The Move to Speed Up Justice in the Queen's Speech Will Benefit Tens of Thousands

For justice to be fair it must be swift. We will never get back the two and a half years we spent awake at night worrying about whether she would be jailed and the affect that would have on our children aged three and one. But this change in the law will mean that other innocent people do not suffer the same fate.

In May 2012, just a week after we got back from our honeymoon, my wife, The Sun's Whitehall Editor Clodagh Hartley, was arrested under allegations of corrupt payments to a press officer in exchange for stories.

She was subsequently released on police bail which she spent a year on before finally being charge and had to wait a further 18 months to go to trial where a jury found her not guilty.

She was just one of 70,000 people being held on police bail at any point in Britain today. More than 5,000 of those have been held for more than six months without charge. They are all innocent until proven guilty.

It is the reason why I set up Justice Delayed Justice Denied, last year, to campaign for the amount of time police can hold someone on bail without charge to be limited to 28 days except in exceptional circumstances.

After setting up the campaign, last year, I heard from teachers banned from seeing their own children due to unproven allegations made by their students and mothers whose children had been banned from attending school.

Many had been held on pre-charge bail for years and then without warning or apology had all charges dropped. Some had dubious and crippling conditions added to their bail such as not being able to use the internet, not being able to travel and in one case not being allowed to tell anyone publicly about why they were on police bail.

Police bail which was introduced for good enough reasons back in 1984 - to make space in police cells and allow those accused to get on with their lives while the police gathered further evidence.

But over the years lazy police methods meant that almost as many people today are on police bail as are in our prisons.

Police guidelines stating that people should only be held for more than 28 days in exceptional circumstances were clearly being breached.

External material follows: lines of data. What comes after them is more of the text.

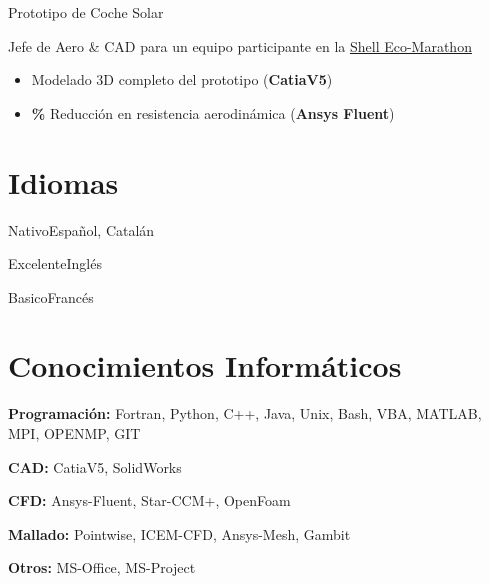 \documentclass[fontsize=10pt]{tccv_esp}
\begin{document}
\begin{eventlist}
     {Prototipo de Coche Solar}

Jefe de Aero \& CAD para un equipo participante en la
\href{http://www.shell.com/global/environment-society/ecomarathon.html}{Shell
Eco-Marathon}
\begin{itemize}
\itemsep -2pt
	\item Modelado 3D completo del prototipo (\textbf{CatiaV5})
	\item \textbf{\%} Reducci\'on en resistencia aerodin\'amica (\textbf{Ansys Fluent})
\end{itemize}
\end{eventlist}

\vspace{-20pt}
\section{Idiomas}
\begin{factlist}
\item{Nativo}{Espa\~{n}ol, Catal\'an}
\item{Excelente}{Ingl\'es}
\item{Basico}{Franc\'es}
\end{factlist}

\vspace{-20pt}
\section{Conocimientos Inform\'aticos}
\begin{factlist}
\item{\textbf{Programaci\'on:}}
     {Fortran, Python, C++, Java, Unix, Bash, VBA, MATLAB, MPI, OPENMP, GIT}
\item{\textbf{CAD:}}
     {CatiaV5, SolidWorks}
\item{\textbf{CFD:}}
     {Ansys-Fluent, Star-CCM+, OpenFoam}
\item{\textbf{Mallado:}}
     {Pointwise, ICEM-CFD, Ansys-Mesh, Gambit}
\item{\textbf{Otros:}}
     {MS-Office, MS-Project}
\end{factlist}


\vspace{-20pt}
\end{document}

Earlier this year the home secretary Theresa May said that she would legislate as soon as possible to right this wrong.

It is a great credit to her and today the government found room in the Queen's Speech for the Police and Criminal Justice Bill which will limit pre-charge bail to 28 days as normal with extensions beyond three months needing judicial approval.

For justice to be fair it must be swift.

We will never get back the two and a half years we spent awake at night worrying about whether she would be jailed and the affect that would have on our children aged three and one.

But this change in the law will mean that other innocent people do not suffer the same fate.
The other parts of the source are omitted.